Meu pai era outros quinhentos, porém, como diz minha vó. Ele não ligava para as poucas palavras ou para as caretas que eu fazia. Era ele quem mandava no recinto, e fazia questão de me lembrar disso toda vez que escancarava a porta e me ordenava deixá-la destrancada. Ou que me pedia para ir ajudar a pôr a mesa, ou levar a roupa suja para a área externa, onde coincidentemente minha mãe estava.

O nome dele, aliás, é Nelson. Ele é diretor executivo numa empresa que fabrica e vende automóveis. É um dos chefões por lá, trabalha há mais de vinte anos no mesmo lugar e setor, é amigo pessoal do dono, essas coisas... Ou seja: Nelson não está acostumado a ouvir "não". Principalmente dos filhos. As rédeas lá de casa eram comandadas com mãos de ferro desde sempre, não seria o caçula rebelde que mudaria as coisas da noite pro dia, né?

Então o que eu podia fazer, eu fiz pra evitar a fadiga. Fiquei na minha, mais fechado, tentando me manter longe de qualquer confusão.

No colégio, a semana seguinte foi de preparação para a Festa Junina, o que me ocupou a cabeça um pouquinho. Tivemos nossa educação física cancelada por conta disso, então, na terça e na quinta à tarde, pudemos ficar transitando no corredor entre as salas para organizar as coisas, como acontecera no ano anterior também.

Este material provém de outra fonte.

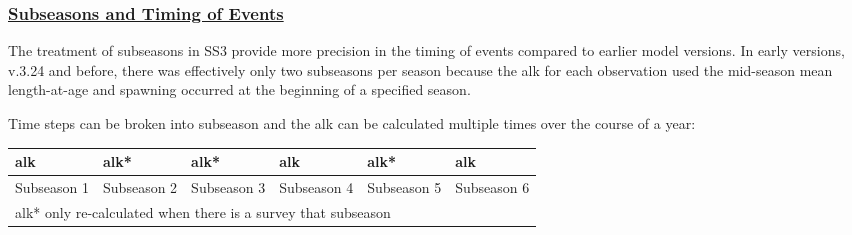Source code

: \hypertarget{SubSeas}{}
\subsubsection[Subseasons and Timing of Events]{\protect\hyperlink{SubSeas}{Subseasons and Timing of Events}}
The treatment of subseasons in SS3 provide more precision in the timing of events compared to earlier model versions. In early versions, v.3.24 and before, there was effectively only two subseasons per season because the \gls{alk} for each observation used the mid-season mean length-at-age and spawning occurred at the beginning of a specified season.  

Time steps can be broken into subseason and the \gls{alk} can be calculated multiple times over the course of a year:
\vspace*{-\baselineskip}
\begin{center}
	\begin{tabular}{|p{2.37cm}|p{2.37cm}|p{2.37cm}|p{2.37cm}|p{2.37cm}|p{2.37cm}|}
		\hline
		\gls{alk} & \gls{alk}* & \gls{alk}* & \gls{alk} & \gls{alk}* & \gls{alk} \Tstrut\Bstrut\\
		\hline
		Subseason 1 & Subseason 2 & Subseason 3 & Subseason 4 & Subseason 5 & Subseason 6 \Tstrut\Bstrut\\		
		\hline
		\multicolumn{6}{l}{\gls{alk}* only re-calculated when there is a survey that subseason} \Tstrut\Bstrut\\			
	\end{tabular}
\end{center}

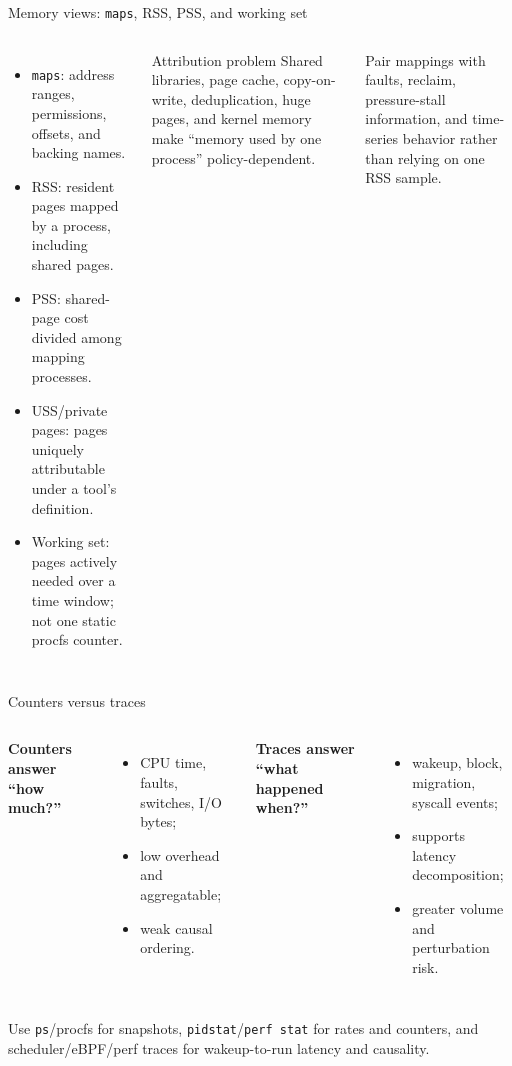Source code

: \documentclass[aspectratio=169,11pt]{beamer}
\newcommand{\code}[1]{\texttt{#1}}
\begin{document}
\begin{frame}{Memory views: \code{maps}, RSS, PSS, and working set}
  \begin{columns}[T,onlytextwidth]
      \begin{itemize}
        \item \code{maps}: address ranges, permissions, offsets, and backing names.
        \item RSS: resident pages mapped by a process, including shared pages.
        \item PSS: shared-page cost divided among mapping processes.
        \item USS/private pages: pages uniquely attributable under a tool's definition.
        \item Working set: pages actively needed over a time window; not one static procfs counter.
      \end{itemize}
      \begin{alertblock}{Attribution problem}
        Shared libraries, page cache, copy-on-write, deduplication, huge pages, and kernel memory make ``memory used by one process'' policy-dependent.
      \end{alertblock}
      \begin{tcolorbox}[title=Diagnosis]
        Pair mappings with faults, reclaim, pressure-stall information, and time-series behavior rather than relying on one RSS sample.
      \end{tcolorbox}
  \end{columns}
\end{frame}

\begin{frame}{Counters versus traces}
  \begin{columns}[T,onlytextwidth]
      \textbf{Counters answer ``how much?''}
      \begin{itemize}
        \item CPU time, faults, switches, I/O bytes;
        \item low overhead and aggregatable;
        \item weak causal ordering.
      \end{itemize}
      \textbf{Traces answer ``what happened when?''}
      \begin{itemize}
        \item wakeup, block, migration, syscall events;
        \item supports latency decomposition;
        \item greater volume and perturbation risk.
      \end{itemize}
  \end{columns}
  \begin{tcolorbox}[title=Tool matching]
    Use \code{ps}/procfs for snapshots, \code{pidstat}/\code{perf stat} for rates and counters, and scheduler/eBPF/perf traces for wakeup-to-run latency and causality.
  \end{tcolorbox}
\end{frame}
\end{document}
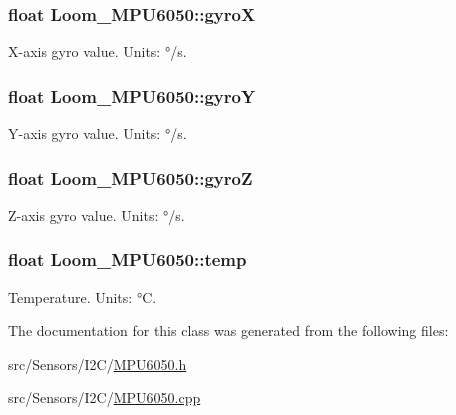 \subsubsection[{\texorpdfstring{gyroX}{gyroX}}]{\setlength{\rightskip}{0pt plus 5cm}float Loom\+\_\+\+M\+P\+U6050\+::gyroX\hspace{0.3cm}{\ttfamily [protected]}}\hypertarget{class_loom___m_p_u6050_afd0b222a584ee71d922532ac12763f9a}{}\label{class_loom___m_p_u6050_afd0b222a584ee71d922532ac12763f9a}


X-\/axis gyro value. Units\+: °/s. 

\subsubsection[{\texorpdfstring{gyroY}{gyroY}}]{\setlength{\rightskip}{0pt plus 5cm}float Loom\+\_\+\+M\+P\+U6050\+::gyroY\hspace{0.3cm}{\ttfamily [protected]}}\hypertarget{class_loom___m_p_u6050_a1edb0ae9dd59317f4c1aafad72f3d5ef}{}\label{class_loom___m_p_u6050_a1edb0ae9dd59317f4c1aafad72f3d5ef}


Y-\/axis gyro value. Units\+: °/s. 

\subsubsection[{\texorpdfstring{gyroZ}{gyroZ}}]{\setlength{\rightskip}{0pt plus 5cm}float Loom\+\_\+\+M\+P\+U6050\+::gyroZ\hspace{0.3cm}{\ttfamily [protected]}}\hypertarget{class_loom___m_p_u6050_a0e8122d20fc6e686e2952e93e1ff1a89}{}\label{class_loom___m_p_u6050_a0e8122d20fc6e686e2952e93e1ff1a89}


Z-\/axis gyro value. Units\+: °/s. 

\subsubsection[{\texorpdfstring{temp}{temp}}]{\setlength{\rightskip}{0pt plus 5cm}float Loom\+\_\+\+M\+P\+U6050\+::temp\hspace{0.3cm}{\ttfamily [protected]}}\hypertarget{class_loom___m_p_u6050_af9c5eb7e6a657f92500dd39df03383b3}{}\label{class_loom___m_p_u6050_af9c5eb7e6a657f92500dd39df03383b3}


Temperature. Units\+: °C. 



The documentation for this class was generated from the following files\+:\begin{DoxyCompactItemize}
\item 
src/\+Sensors/\+I2\+C/\hyperlink{_m_p_u6050_8h}{M\+P\+U6050.\+h}\item 
src/\+Sensors/\+I2\+C/\hyperlink{_m_p_u6050_8cpp}{M\+P\+U6050.\+cpp}\end{DoxyCompactItemize}
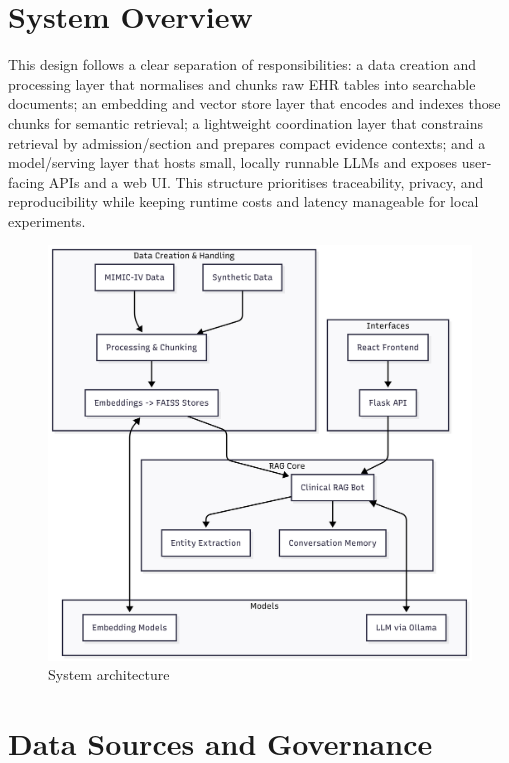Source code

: \section{System Overview}

This design follows a clear separation of responsibilities: a data creation and processing layer that normalises and chunks raw EHR tables into searchable documents; an embedding and vector store layer that encodes and indexes those chunks for semantic retrieval; a lightweight coordination layer that constrains retrieval by admission/section and prepares compact evidence contexts; and a model/serving layer that hosts small, locally runnable LLMs and exposes user-facing APIs and a web UI. This structure prioritises traceability, privacy, and reproducibility while keeping runtime costs and latency manageable for local experiments.
\begin{figure}[H]
  \centering
  \includegraphics[width=0.95\linewidth]{chap3_methodology/images/system_archi.png}
  \caption{System architecture}
  \label{fig:system_architecture}
\end{figure}

\section{Data Sources and Governance}

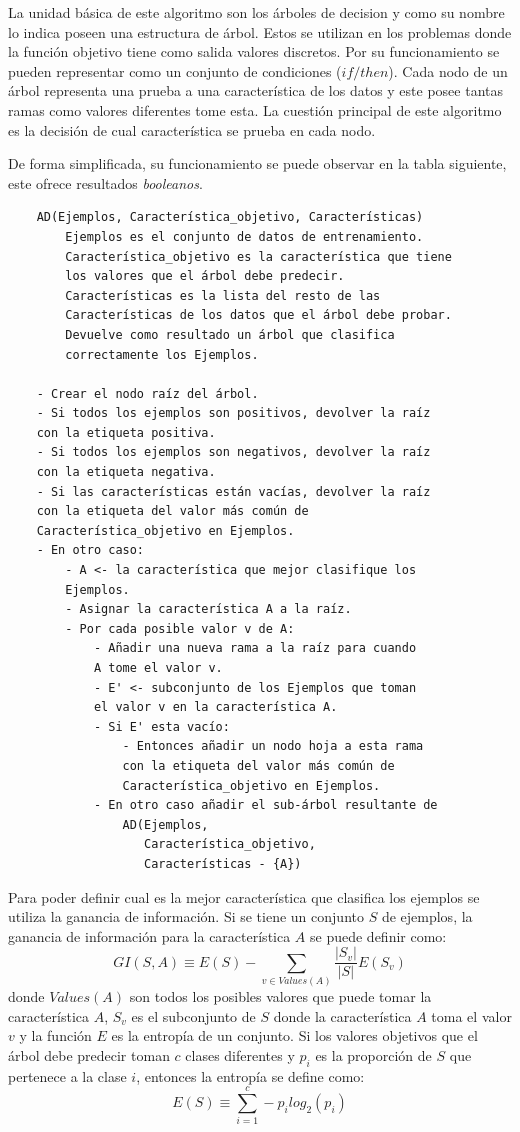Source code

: La unidad básica de este algoritmo son los árboles de decision y como su nombre lo indica poseen una estructura de árbol. Estos se utilizan en los problemas donde la función objetivo tiene como salida valores discretos. Por su funcionamiento se pueden representar como un conjunto de condiciones ($if/then$). Cada nodo de un árbol representa una prueba a una característica de los datos y este posee tantas ramas como valores diferentes tome esta. La cuestión principal de este algoritmo es la decisión de cual característica se prueba en cada nodo.

De forma simplificada, su funcionamiento se puede observar en la tabla siguiente, este ofrece resultados \textit{booleanos}.

\begin{verbatim}
    AD(Ejemplos, Característica_objetivo, Características)
        Ejemplos es el conjunto de datos de entrenamiento.
        Característica_objetivo es la característica que tiene
        los valores que el árbol debe predecir.
        Características es la lista del resto de las
        Características de los datos que el árbol debe probar.
        Devuelve como resultado un árbol que clasifica
        correctamente los Ejemplos.

    - Crear el nodo raíz del árbol.
    - Si todos los ejemplos son positivos, devolver la raíz
    con la etiqueta positiva.
    - Si todos los ejemplos son negativos, devolver la raíz
    con la etiqueta negativa.
    - Si las características están vacías, devolver la raíz
    con la etiqueta del valor más común de
    Característica_objetivo en Ejemplos.
    - En otro caso:
        - A <- la característica que mejor clasifique los
        Ejemplos.
        - Asignar la característica A a la raíz.
        - Por cada posible valor v de A:
            - Añadir una nueva rama a la raíz para cuando
            A tome el valor v.
            - E' <- subconjunto de los Ejemplos que toman
            el valor v en la característica A.
            - Si E' esta vacío:
                - Entonces añadir un nodo hoja a esta rama
                con la etiqueta del valor más común de
                Característica_objetivo en Ejemplos.
            - En otro caso añadir el sub-árbol resultante de
                AD(Ejemplos, 
                   Característica_objetivo, 
                   Características - {A})
\end{verbatim}

Para poder definir cual es la mejor característica que clasifica los ejemplos se utiliza la ganancia de información. Si se tiene un conjunto $S$ de ejemplos, la ganancia de información para la característica $A$ se puede definir como:
\[GI(S, A) \equiv E(S) - \sum_{v \in Values(A)} \frac{|S_{v}|}{|S|}E(S_{v})\]
donde $Values(A)$ son todos los posibles valores que puede tomar la característica $A$, $S_{v}$ es el subconjunto de $S$ donde la característica $A$ toma el valor $v$ y la función $E$ es la entropía de un conjunto. Si los valores objetivos que el árbol debe predecir toman $c$ clases diferentes y $p_{i}$ es la proporción de $S$ que pertenece a la clase $i$, entonces la entropía se define como:
\[E(S) \equiv \sum_{i=1}^c -p_{i}log_{2}(p_{i})\]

"Organizar" entre aspas mesmo, porque eu pelo menos fiz nada disso. As meninas do meu grupo já tinham todas as coisas esquematizadas, só faltava colocar (literalmente) a mão na massa. Então aproveitei o tempo pra dar umas voltas à toa com o Dani. Ele tinha ficado com um grupo que seria responsável pela venda das fichas das barraquinhas de comida, então também não tinha com o que se preocupar. O trabalho deles era só contar o dinheiro na hora; até as fichinhas usadas seriam as mesmas dos anos anteriores.

Nós dois fomos até a sala do segundo A para ver como o pessoal tava, porque era onde o time se concentrava, né. A maioria do pessoal da turma C não era muito próxima da gente, de qualquer forma. O Felipe e o Gustavo, da C, também estavam na bagunça da sala A, então o time inteiro se juntou na porta da sala.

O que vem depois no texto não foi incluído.